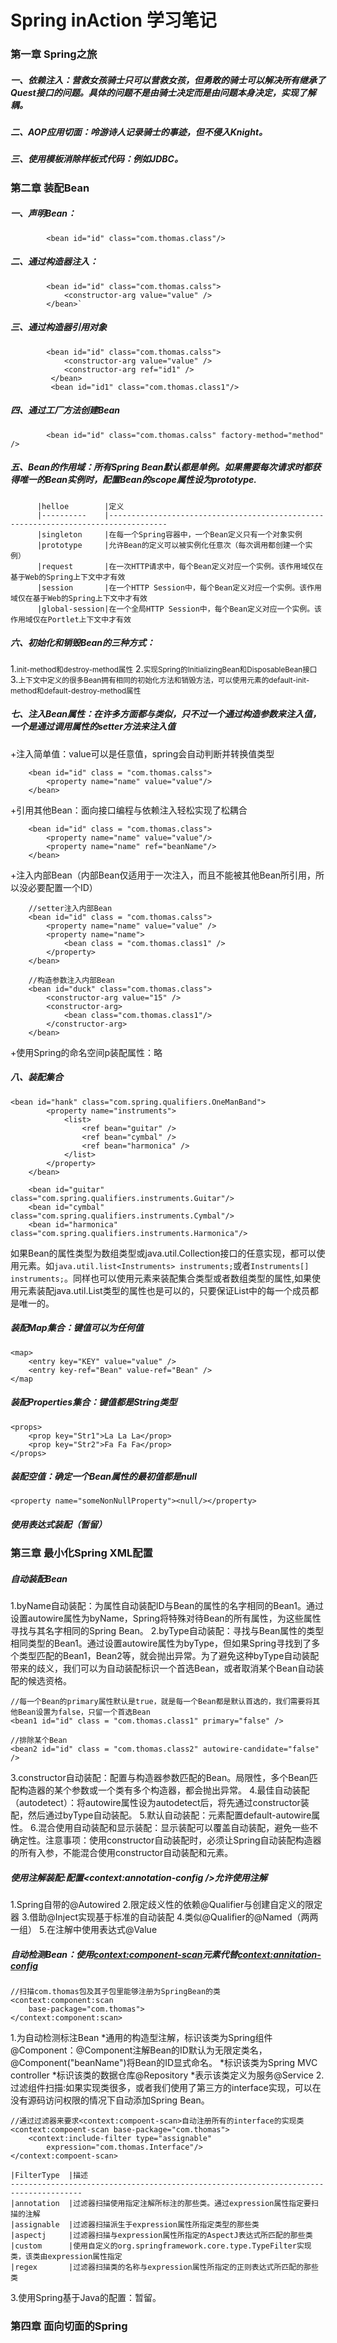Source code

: # Spring inAction 学习笔记

### 第一章 Spring之旅

##### 一、依赖注入：营救女孩骑士只可以营救女孩，但勇敢的骑士可以解决所有继承了Quest接口的问题。具体的问题不是由骑士决定而是由问题本身决定，实现了解耦。

##### 二、AOP应用切面：呤游诗人记录骑士的事迹，但不侵入Knight。

##### 三、使用模板消除样板式代码：例如JDBC。

### 第二章 装配Bean

##### 一、声明Bean： 
            <bean id="id" class="com.thomas.class"/>
##### 二、通过构造器注入：
            <bean id="id" class="com.thomas.calss">
                <constructor-arg value="value" />
            </bean>`
##### 三、通过构造器引用对象
            <bean id="id" class="com.thomas.calss">
                <constructor-arg value="value" />
                <constructor-arg ref="id1" />
             </bean>
             <bean id="id1" class="com.thomas.class1"/>
##### 四、通过工厂方法创建Bean
            <bean id="id" class="com.thomas.calss" factory-method="method" />
##### 五、Bean的作用域：所有Spring Bean默认都是单例。如果需要每次请求时都获得唯一的Bean实例时，配置Bean的scope属性设为prototype.
          |helloe        |定义                                                                                  
          |----------    |-----------------------------------------------------------------------------------
          |singleton     |在每一个Spring容器中，一个Bean定义只有一个对象实例                                      
          |prototype     |允许Bean的定义可以被实例化任意次（每次调用都创建一个实例）                               
          |request       |在一次HTTP请求中，每个Bean定义对应一个实例。该作用域仅在基于Web的Spring上下文中才有效     
          |session       |在一个HTTP Session中，每个Bean定义对应一个实例。该作用域仅在基于Web的Spring上下文中才有效
          |global-session|在一个全局HTTP Session中，每个Bean定义对应一个实例。该作用域仅在Portlet上下文中才有效   

##### 六、初始化和销毁Bean的三种方式：
1.<small>init-method和destroy-method属性</small>
2.<small>实现Spring的InitializingBean和DisposableBean接口</small>
3.<small>上下文中定义的很多Bean拥有相同的初始化方法和销毁方法，可以使用<beans>元素的default-init-method和default-destroy-method属性</small>

##### 七、注入Bean属性：<property>在许多方面都与<constructor-arg>类似，只不过一个通过构造参数来注入值，一个是通过调用属性的setter方法来注入值
+注入简单值：value可以是任意值，spring会自动判断并转换值类型

        <bean id="id" class = "com.thomas.calss">   
            <property name="name" value="value"/>
        </bean>
        
+引用其他Bean：面向接口编程与依赖注入轻松实现了松耦合
      
        <bean id="id" class = "com.thomas.class">
            <property name="name" value="value"/>
            <property name="name" ref="beanName"/>
        </bean>
        
+注入内部Bean（内部Bean仅适用于一次注入，而且不能被其他Bean所引用，所以没必要配置一个ID）
        
        //setter注入内部Bean
        <bean id="id" class = "com.thomas.calss">
            <property name="name" value="value" />
            <property name="name">
                <bean class = "com.thomas.class1" />
            </property>
        </bean>
        
        //构造参数注入内部Bean
        <bean id="duck" class="com.thomas.class">
            <constructor-arg value="15" />
            <constructor-arg>
                <bean class="com.thomas.class1"/>
            </constructor-arg>
        </bean>
        
+使用Spring的命名空间p装配属性：略

##### 八、装配集合

    <bean id="hank" class="com.spring.qualifiers.OneManBand">
            <property name="instruments">
                <list>
                    <ref bean="guitar" />
                    <ref bean="cymbal" />
                    <ref bean="harmonica" />
                </list>
            </property>
        </bean>
    
        <bean id="guitar" class="com.spring.qualifiers.instruments.Guitar"/>
        <bean id="cymbal" class="com.spring.qualifiers.instruments.Cymbal"/>
        <bean id="harmonica" class="com.spring.qualifiers.instruments.Harmonica"/>
        
如果Bean的属性类型为数组类型或java.util.Collection接口的任意实现，都可以使用<list>元素。如`java.util.list<Instruments> instruments;`或者`Instruments[] instruments;`。同样也可以使用<set>元素来装配集合类型或者数组类型的属性,如果使用<set>元素装配java.util.List类型的属性也是可以的，只要保证List中的每一个成员都是唯一的。

##### 装配Map集合：键值可以为任何值

    <map>
        <entry key="KEY" value="value" />
        <entry key-ref="Bean" value-ref="Bean" />
    </map
    
##### 装配Properties集合：键值都是String类型

    <props>
        <prop key="Str1">La La La</prop>
        <prop key="Str2">Fa Fa Fa</prop>
    </props>
    
##### 装配空值：确定一个Bean属性的最初值都是null

    <property name="someNonNullProperty"><null/></property>
    
##### 使用表达式装配（暂留）

### 第三章 最小化Spring XML配置

##### 自动装配Bean
1.byName自动装配：为属性自动装配ID与Bean的属性的名字相同的Bean1。通过设置autowire属性为byName，Spring将特殊对待Bean的所有属性，为这些属性寻找与其名字相同的Spring Bean。
2.byType自动装配：寻找与Bean属性的类型相同类型的Bean1。通过设置autowire属性为byType，但如果Spring寻找到了多个类型匹配的Bean1，Bean2等，就会抛出异常。为了避免这种byType自动装配带来的歧义，我们可以为自动装配标识一个首选Bean，或者取消某个Bean自动装配的候选资格。
    
    //每一个Bean的primary属性默认是true，就是每一个Bean都是默认首选的，我们需要将其他Bean设置为false，只留一个首选Bean
    <bean1 id="id" class = "com.thomas.class1" primary="false" />
    
    //排除某个Bean
    <bean2 id="id" class = "com.thomas.class2" autowire-candidate="false" />
     
3.constructor自动装配：配置与构造器参数匹配的Bean。局限性，多个Bean匹配构造器的某个参数或一个类有多个构造器，都会抛出异常。
4.最佳自动装配（autodetect）：将autowire属性设为autodetect后，将先通过constructor装配，然后通过byType自动装配。
5.默认自动装配：<beans>元素配置default-autowire属性。
6.混合使用自动装配和显示装配：显示装配可以覆盖自动装配，避免一些不确定性。注意事项：使用constructor自动装配时，必须让Spring自动装配构造器的所有入参，不能混合使用constructor自动装配和<constructor-arg>元素。

##### 使用注解装配:配置<context:annotation-config />允许使用注解
1.Spring自带的@Autowired
2.限定歧义性的依赖@Qualifier与创建自定义的限定器
3.借助@Inject实现基于标准的自动装配
4.类似@Qualifier的@Named（两两一组）
5.在注解中使用表达式@Value

##### 自动检测Bean：使用<context:component-scan>元素代替<context:annitation-config>

    //扫描com.thomas包及其子包里能够注册为SpringBean的类
    <context:component:scan
        base-package="com.thomas">
    </context:component:scan>

1.为自动检测标注Bean
  *通用的构造型注解，标识该类为Spring组件@Component：@Component注解Bean的ID默认为无限定类名，@Component("beanName")将Bean的ID显式命名。
  *标识该类为Spring MVC controller
  *标识该类的数据仓库@Repository
  *表示该类定义为服务@Service
2.过滤组件扫描:如果实现类很多，或者我们使用了第三方的interface实现，可以在没有源码访问权限的情况下自动添加Spring Bean。
    
    //通过过滤器来要求<context:compoent-scan>自动注册所有的interface的实现类
    <context:compoent-scan base-package="com.thomas">
        <context:include-filter type="assignable"
            expression="com.thomas.Interface"/>
    </context:compoent-scan>
    
    |FilterType  |描述
    --------------------------------------------------------------------------------------
    |annotation  |过滤器扫描使用指定注解所标注的那些类。通过expression属性指定要扫描的注解
    |assignable  |过滤器扫描派生于expression属性所指定类型的那些类
    |aspectj     |过滤器扫描与expression属性所指定的AspectJ表达式所匹配的那些类
    |custom      |使用自定义的org.springframework.core.type.TypeFilter实现类，该类由expression属性指定
    |regex       |过滤器扫描类的名称与expression属性所指定的正则表达式所匹配的那些类
  
3.使用Spring基于Java的配置：暂留。

### 第四章 面向切面的Spring

##### 


  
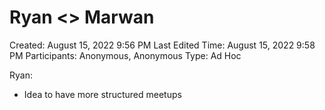 # Ryan <> Marwan

Created: August 15, 2022 9:56 PM
Last Edited Time: August 15, 2022 9:58 PM
Participants: Anonymous, Anonymous
Type: Ad Hoc

Ryan:

- Idea to have more structured meetups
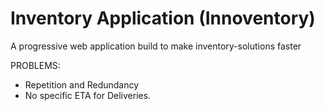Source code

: # Inventory Application (Innoventory)

A progressive web application build to make inventory-solutions faster  

PROBLEMS: 
- Repetition and Redundancy 
- No specific ETA for Deliveries. 
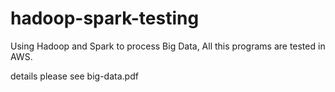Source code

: # hadoop-spark-testing

Using Hadoop and Spark to process Big Data, All this programs are tested in AWS.<br>

details please see big-data.pdf
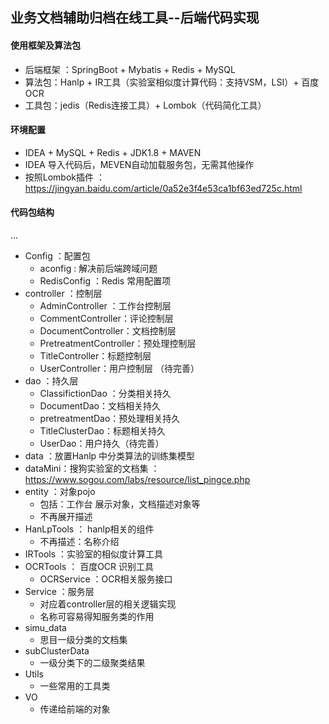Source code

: ## 业务文档辅助归档在线工具--后端代码实现

#### 使用框架及算法包

- 后端框架 ：SpringBoot + Mybatis + Redis + MySQL
- 算法包：Hanlp + IR工具（实验室相似度计算代码：支持VSM，LSI）+ 百度OCR
- 工具包：jedis（Redis连接工具）+ Lombok（代码简化工具）



#### 环境配置

- IDEA + MySQL + Redis + JDK1.8 + MAVEN
- IDEA 导入代码后，MEVEN自动加载服务包，无需其他操作
- 按照Lombok插件  ：https://jingyan.baidu.com/article/0a52e3f4e53ca1bf63ed725c.html  



#### 代码包结构

...

- Config   ：配置包
  - aconfig  :  解决前后端跨域问题
  - RedisConfig ：Redis 常用配置项
- controller ：控制层
  - AdminController ：工作台控制层
  - CommentController：评论控制层
  - DocumentController：文档控制层
  - PretreatmentController：预处理控制层
  - TitleController：标题控制层
  - UserController：用户控制层  （待完善） 
- dao ：持久层
  - ClassifictionDao ：分类相关持久
  - DocumentDao：文档相关持久
  - pretreatmentDao：预处理相关持久
  - TitleClusterDao：标题相关持久
  - UserDao：用户持久（待完善）
- data ：放置Hanlp 中分类算法的训练集模型
- dataMini：搜狗实验室的文档集 ：https://www.sogou.com/labs/resource/list_pingce.php
- entity ：对象pojo  
  - 包括：工作台 展示对象，文档描述对象等
  - 不再展开描述
- HanLpTools ： hanlp相关的组件
  - 不再描述：名称介绍
- IRTools ：实验室的相似度计算工具
- OCRTools ： 百度OCR 识别工具
  - OCRService ：OCR相关服务接口
- Service  ：服务层
  - 对应着controller层的相关逻辑实现
  - 名称可容易得知服务类的作用
- simu_data
  - 思目一级分类的文档集
- subClusterData
  - 一级分类下的二级聚类结果
- Utils
  - 一些常用的工具类
- VO
  - 传递给前端的对象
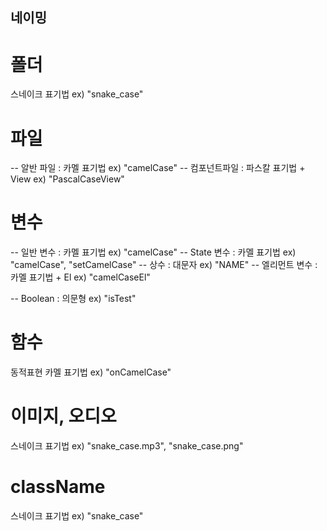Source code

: ## 네이밍

# 폴더

스네이크 표기법 ex) "snake_case"

# 파일

-- 알반 파일 : 카멜 표기법 ex) "camelCase"
-- 컴포넌트파일 : 파스칼 표기법 + View ex) "PascalCaseView"

# 변수

-- 일반 변수 : 카멜 표기법 ex) "camelCase"
-- State 변수 : 카멜 표기법 ex) "camelCase", "setCamelCase"
-- 상수 : 대문자 ex) "NAME"
-- 엘리먼트 변수 : 카멜 표기법 + El ex) "camelCaseEl"

-- Boolean : 의문형 ex) "isTest"

# 함수

동적표현
카멜 표기법 ex) "onCamelCase"

# 이미지, 오디오

스네이크 표기법 ex) "snake_case.mp3", "snake_case.png"

# className

스네이크 표기법 ex) "snake_case"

Task goal
Restate only the lines running from the start of the material above through the line containing "##### 六、初始化和销毁Bean的三种方式：", ends included. No pictures.

Completed task
Source code

: # Spring inAction 学习笔记

### 第一章 Spring之旅

##### 一、依赖注入：营救女孩骑士只可以营救女孩，但勇敢的骑士可以解决所有继承了Quest接口的问题。具体的问题不是由骑士决定而是由问题本身决定，实现了解耦。

##### 二、AOP应用切面：呤游诗人记录骑士的事迹，但不侵入Knight。

##### 三、使用模板消除样板式代码：例如JDBC。

### 第二章 装配Bean

##### 一、声明Bean： 
            <bean id="id" class="com.thomas.class"/>
##### 二、通过构造器注入：
            <bean id="id" class="com.thomas.calss">
                <constructor-arg value="value" />
            </bean>`
##### 三、通过构造器引用对象
            <bean id="id" class="com.thomas.calss">
                <constructor-arg value="value" />
                <constructor-arg ref="id1" />
             </bean>
             <bean id="id1" class="com.thomas.class1"/>
##### 四、通过工厂方法创建Bean
            <bean id="id" class="com.thomas.calss" factory-method="method" />
##### 五、Bean的作用域：所有Spring Bean默认都是单例。如果需要每次请求时都获得唯一的Bean实例时，配置Bean的scope属性设为prototype.
          |helloe        |定义                                                                                  
          |----------    |-----------------------------------------------------------------------------------
          |singleton     |在每一个Spring容器中，一个Bean定义只有一个对象实例                                      
          |prototype     |允许Bean的定义可以被实例化任意次（每次调用都创建一个实例）                               
          |request       |在一次HTTP请求中，每个Bean定义对应一个实例。该作用域仅在基于Web的Spring上下文中才有效     
          |session       |在一个HTTP Session中，每个Bean定义对应一个实例。该作用域仅在基于Web的Spring上下文中才有效
          |global-session|在一个全局HTTP Session中，每个Bean定义对应一个实例。该作用域仅在Portlet上下文中才有效   

##### 六、初始化和销毁Bean的三种方式：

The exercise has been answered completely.